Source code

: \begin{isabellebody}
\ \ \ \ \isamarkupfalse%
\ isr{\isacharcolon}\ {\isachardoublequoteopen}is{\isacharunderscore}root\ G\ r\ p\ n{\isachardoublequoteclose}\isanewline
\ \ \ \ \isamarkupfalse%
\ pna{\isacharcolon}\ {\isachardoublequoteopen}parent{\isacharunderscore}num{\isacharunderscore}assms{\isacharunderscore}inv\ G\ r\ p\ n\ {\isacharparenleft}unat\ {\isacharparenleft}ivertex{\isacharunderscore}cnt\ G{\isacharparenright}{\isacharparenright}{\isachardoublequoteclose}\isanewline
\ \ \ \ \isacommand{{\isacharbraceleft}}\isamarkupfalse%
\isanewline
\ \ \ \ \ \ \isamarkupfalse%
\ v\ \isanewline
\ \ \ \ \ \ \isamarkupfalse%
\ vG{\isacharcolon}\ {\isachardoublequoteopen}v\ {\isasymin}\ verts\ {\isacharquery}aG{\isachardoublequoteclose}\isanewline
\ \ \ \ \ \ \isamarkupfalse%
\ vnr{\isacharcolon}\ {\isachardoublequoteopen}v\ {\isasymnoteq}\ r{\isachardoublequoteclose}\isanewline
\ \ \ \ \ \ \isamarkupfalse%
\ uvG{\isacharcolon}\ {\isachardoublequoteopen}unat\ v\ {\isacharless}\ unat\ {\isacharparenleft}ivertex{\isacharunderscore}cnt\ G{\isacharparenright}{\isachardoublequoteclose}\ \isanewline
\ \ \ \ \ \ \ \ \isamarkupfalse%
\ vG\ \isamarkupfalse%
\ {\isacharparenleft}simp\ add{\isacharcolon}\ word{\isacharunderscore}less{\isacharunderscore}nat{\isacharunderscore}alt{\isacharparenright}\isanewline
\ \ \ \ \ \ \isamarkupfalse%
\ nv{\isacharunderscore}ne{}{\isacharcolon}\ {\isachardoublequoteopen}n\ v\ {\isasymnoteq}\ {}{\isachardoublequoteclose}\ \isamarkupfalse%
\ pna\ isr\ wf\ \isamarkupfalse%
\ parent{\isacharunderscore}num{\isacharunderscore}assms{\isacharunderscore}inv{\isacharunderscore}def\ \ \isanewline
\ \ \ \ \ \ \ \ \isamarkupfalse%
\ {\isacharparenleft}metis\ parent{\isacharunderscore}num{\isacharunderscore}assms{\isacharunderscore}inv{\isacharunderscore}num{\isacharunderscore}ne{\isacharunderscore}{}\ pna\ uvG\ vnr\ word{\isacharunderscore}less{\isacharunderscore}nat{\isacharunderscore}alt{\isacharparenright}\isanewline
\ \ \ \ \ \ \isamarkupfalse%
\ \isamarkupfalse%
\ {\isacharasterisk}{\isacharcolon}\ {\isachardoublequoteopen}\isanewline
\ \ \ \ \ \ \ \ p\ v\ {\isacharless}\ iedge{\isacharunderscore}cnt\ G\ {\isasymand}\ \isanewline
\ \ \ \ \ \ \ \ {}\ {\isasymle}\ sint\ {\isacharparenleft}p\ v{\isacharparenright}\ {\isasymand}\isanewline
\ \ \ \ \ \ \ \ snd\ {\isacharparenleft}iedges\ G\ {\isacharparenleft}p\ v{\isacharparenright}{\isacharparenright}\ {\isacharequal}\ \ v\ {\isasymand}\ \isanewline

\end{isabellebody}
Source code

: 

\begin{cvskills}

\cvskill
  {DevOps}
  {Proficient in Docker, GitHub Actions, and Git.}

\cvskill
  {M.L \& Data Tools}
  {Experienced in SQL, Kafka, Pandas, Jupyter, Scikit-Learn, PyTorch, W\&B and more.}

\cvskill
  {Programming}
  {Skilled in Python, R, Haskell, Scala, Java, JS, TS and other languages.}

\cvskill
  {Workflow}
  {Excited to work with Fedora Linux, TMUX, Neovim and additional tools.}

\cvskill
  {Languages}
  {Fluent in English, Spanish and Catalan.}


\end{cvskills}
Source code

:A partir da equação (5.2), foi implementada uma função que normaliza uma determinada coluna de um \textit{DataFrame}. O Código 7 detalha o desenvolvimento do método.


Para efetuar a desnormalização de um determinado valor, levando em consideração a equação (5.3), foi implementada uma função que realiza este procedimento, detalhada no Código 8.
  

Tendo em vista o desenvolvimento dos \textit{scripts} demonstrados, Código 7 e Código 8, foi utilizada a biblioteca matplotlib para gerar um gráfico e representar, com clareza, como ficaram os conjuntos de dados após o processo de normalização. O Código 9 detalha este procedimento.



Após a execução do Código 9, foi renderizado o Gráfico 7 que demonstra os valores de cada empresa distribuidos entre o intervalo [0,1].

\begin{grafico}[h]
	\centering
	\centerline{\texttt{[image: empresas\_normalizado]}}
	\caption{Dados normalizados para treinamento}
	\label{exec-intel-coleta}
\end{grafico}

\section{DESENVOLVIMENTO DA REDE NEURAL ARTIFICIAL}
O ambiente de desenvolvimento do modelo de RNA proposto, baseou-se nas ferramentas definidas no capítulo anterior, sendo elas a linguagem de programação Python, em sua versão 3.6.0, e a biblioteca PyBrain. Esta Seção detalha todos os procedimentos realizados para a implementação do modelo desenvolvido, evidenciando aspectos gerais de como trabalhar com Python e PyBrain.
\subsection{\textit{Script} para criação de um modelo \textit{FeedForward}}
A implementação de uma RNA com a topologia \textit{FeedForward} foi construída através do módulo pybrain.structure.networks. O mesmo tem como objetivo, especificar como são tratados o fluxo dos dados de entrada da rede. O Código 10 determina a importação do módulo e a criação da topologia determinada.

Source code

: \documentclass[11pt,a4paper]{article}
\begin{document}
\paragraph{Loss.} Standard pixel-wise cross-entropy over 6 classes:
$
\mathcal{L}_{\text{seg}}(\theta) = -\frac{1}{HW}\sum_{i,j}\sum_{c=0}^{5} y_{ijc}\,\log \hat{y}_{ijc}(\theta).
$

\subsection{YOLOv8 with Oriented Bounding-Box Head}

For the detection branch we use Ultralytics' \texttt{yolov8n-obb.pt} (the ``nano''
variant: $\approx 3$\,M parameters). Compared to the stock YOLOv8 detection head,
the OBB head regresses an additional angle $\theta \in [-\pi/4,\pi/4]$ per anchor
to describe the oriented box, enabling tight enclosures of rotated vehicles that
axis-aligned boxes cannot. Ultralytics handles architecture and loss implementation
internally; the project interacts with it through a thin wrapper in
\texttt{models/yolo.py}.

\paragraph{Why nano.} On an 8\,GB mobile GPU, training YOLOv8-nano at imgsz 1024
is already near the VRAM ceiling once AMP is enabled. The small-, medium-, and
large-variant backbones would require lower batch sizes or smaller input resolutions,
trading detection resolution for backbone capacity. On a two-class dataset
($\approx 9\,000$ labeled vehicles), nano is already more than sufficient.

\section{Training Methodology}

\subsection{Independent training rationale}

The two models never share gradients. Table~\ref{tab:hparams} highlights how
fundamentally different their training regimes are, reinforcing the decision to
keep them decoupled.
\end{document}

════════

Your objective: Copy the records above exactly as written.

Exercise solution:
Source code

: \begin{isabellebody}
\ \ \ \ \isamarkupfalse%
\ isr{\isacharcolon}\ {\isachardoublequoteopen}is{\isacharunderscore}root\ G\ r\ p\ n{\isachardoublequoteclose}\isanewline
\ \ \ \ \isamarkupfalse%
\ pna{\isacharcolon}\ {\isachardoublequoteopen}parent{\isacharunderscore}num{\isacharunderscore}assms{\isacharunderscore}inv\ G\ r\ p\ n\ {\isacharparenleft}unat\ {\isacharparenleft}ivertex{\isacharunderscore}cnt\ G{\isacharparenright}{\isacharparenright}{\isachardoublequoteclose}\isanewline
\ \ \ \ \isacommand{{\isacharbraceleft}}\isamarkupfalse%
\isanewline
\ \ \ \ \ \ \isamarkupfalse%
\ v\ \isanewline
\ \ \ \ \ \ \isamarkupfalse%
\ vG{\isacharcolon}\ {\isachardoublequoteopen}v\ {\isasymin}\ verts\ {\isacharquery}aG{\isachardoublequoteclose}\isanewline
\ \ \ \ \ \ \isamarkupfalse%
\ vnr{\isacharcolon}\ {\isachardoublequoteopen}v\ {\isasymnoteq}\ r{\isachardoublequoteclose}\isanewline
\ \ \ \ \ \ \isamarkupfalse%
\ uvG{\isacharcolon}\ {\isachardoublequoteopen}unat\ v\ {\isacharless}\ unat\ {\isacharparenleft}ivertex{\isacharunderscore}cnt\ G{\isacharparenright}{\isachardoublequoteclose}\ \isanewline
\ \ \ \ \ \ \ \ \isamarkupfalse%
\ vG\ \isamarkupfalse%
\ {\isacharparenleft}simp\ add{\isacharcolon}\ word{\isacharunderscore}less{\isacharunderscore}nat{\isacharunderscore}alt{\isacharparenright}\isanewline
\ \ \ \ \ \ \isamarkupfalse%
\ nv{\isacharunderscore}ne{}{\isacharcolon}\ {\isachardoublequoteopen}n\ v\ {\isasymnoteq}\ {}{\isachardoublequoteclose}\ \isamarkupfalse%
\ pna\ isr\ wf\ \isamarkupfalse%
\ parent{\isacharunderscore}num{\isacharunderscore}assms{\isacharunderscore}inv{\isacharunderscore}def\ \ \isanewline
\ \ \ \ \ \ \ \ \isamarkupfalse%
\ {\isacharparenleft}metis\ parent{\isacharunderscore}num{\isacharunderscore}assms{\isacharunderscore}inv{\isacharunderscore}num{\isacharunderscore}ne{\isacharunderscore}{}\ pna\ uvG\ vnr\ word{\isacharunderscore}less{\isacharunderscore}nat{\isacharunderscore}alt{\isacharparenright}\isanewline
\ \ \ \ \ \ \isamarkupfalse%
\ \isamarkupfalse%
\ {\isacharasterisk}{\isacharcolon}\ {\isachardoublequoteopen}\isanewline
\ \ \ \ \ \ \ \ p\ v\ {\isacharless}\ iedge{\isacharunderscore}cnt\ G\ {\isasymand}\ \isanewline
\ \ \ \ \ \ \ \ {}\ {\isasymle}\ sint\ {\isacharparenleft}p\ v{\isacharparenright}\ {\isasymand}\isanewline
\ \ \ \ \ \ \ \ snd\ {\isacharparenleft}iedges\ G\ {\isacharparenleft}p\ v{\isacharparenright}{\isacharparenright}\ {\isacharequal}\ \ v\ {\isasymand}\ \isanewline

\end{isabellebody}
Source code

: 

\begin{cvskills}

\cvskill
  {DevOps}
  {Proficient in Docker, GitHub Actions, and Git.}

\cvskill
  {M.L \& Data Tools}
  {Experienced in SQL, Kafka, Pandas, Jupyter, Scikit-Learn, PyTorch, W\&B and more.}

\cvskill
  {Programming}
  {Skilled in Python, R, Haskell, Scala, Java, JS, TS and other languages.}

\cvskill
  {Workflow}
  {Excited to work with Fedora Linux, TMUX, Neovim and additional tools.}

\cvskill
  {Languages}
  {Fluent in English, Spanish and Catalan.}


\end{cvskills}
Source code

:A partir da equação (5.2), foi implementada uma função que normaliza uma determinada coluna de um \textit{DataFrame}. O Código 7 detalha o desenvolvimento do método.


Para efetuar a desnormalização de um determinado valor, levando em consideração a equação (5.3), foi implementada uma função que realiza este procedimento, detalhada no Código 8.
  

Tendo em vista o desenvolvimento dos \textit{scripts} demonstrados, Código 7 e Código 8, foi utilizada a biblioteca matplotlib para gerar um gráfico e representar, com clareza, como ficaram os conjuntos de dados após o processo de normalização. O Código 9 detalha este procedimento.



Após a execução do Código 9, foi renderizado o Gráfico 7 que demonstra os valores de cada empresa distribuidos entre o intervalo [0,1].

\begin{grafico}[h]
	\centering
	\centerline{\texttt{[image: empresas\_normalizado]}}
	\caption{Dados normalizados para treinamento}
	\label{exec-intel-coleta}
\end{grafico}

\section{DESENVOLVIMENTO DA REDE NEURAL ARTIFICIAL}
O ambiente de desenvolvimento do modelo de RNA proposto, baseou-se nas ferramentas definidas no capítulo anterior, sendo elas a linguagem de programação Python, em sua versão 3.6.0, e a biblioteca PyBrain. Esta Seção detalha todos os procedimentos realizados para a implementação do modelo desenvolvido, evidenciando aspectos gerais de como trabalhar com Python e PyBrain.
\subsection{\textit{Script} para criação de um modelo \textit{FeedForward}}
A implementação de uma RNA com a topologia \textit{FeedForward} foi construída através do módulo pybrain.structure.networks. O mesmo tem como objetivo, especificar como são tratados o fluxo dos dados de entrada da rede. O Código 10 determina a importação do módulo e a criação da topologia determinada.

Source code

: \documentclass[11pt,a4paper]{article}
\begin{document}
\paragraph{Loss.} Standard pixel-wise cross-entropy over 6 classes:
$
\mathcal{L}_{\text{seg}}(\theta) = -\frac{1}{HW}\sum_{i,j}\sum_{c=0}^{5} y_{ijc}\,\log \hat{y}_{ijc}(\theta).
$

\subsection{YOLOv8 with Oriented Bounding-Box Head}

For the detection branch we use Ultralytics' \texttt{yolov8n-obb.pt} (the ``nano''
variant: $\approx 3$\,M parameters). Compared to the stock YOLOv8 detection head,
the OBB head regresses an additional angle $\theta \in [-\pi/4,\pi/4]$ per anchor
to describe the oriented box, enabling tight enclosures of rotated vehicles that
axis-aligned boxes cannot. Ultralytics handles architecture and loss implementation
internally; the project interacts with it through a thin wrapper in
\texttt{models/yolo.py}.

\paragraph{Why nano.} On an 8\,GB mobile GPU, training YOLOv8-nano at imgsz 1024
is already near the VRAM ceiling once AMP is enabled. The small-, medium-, and
large-variant backbones would require lower batch sizes or smaller input resolutions,
trading detection resolution for backbone capacity. On a two-class dataset
($\approx 9\,000$ labeled vehicles), nano is already more than sufficient.

\section{Training Methodology}

\subsection{Independent training rationale}

The two models never share gradients. Table~\ref{tab:hparams} highlights how
fundamentally different their training regimes are, reinforcing the decision to
keep them decoupled.
\end{document}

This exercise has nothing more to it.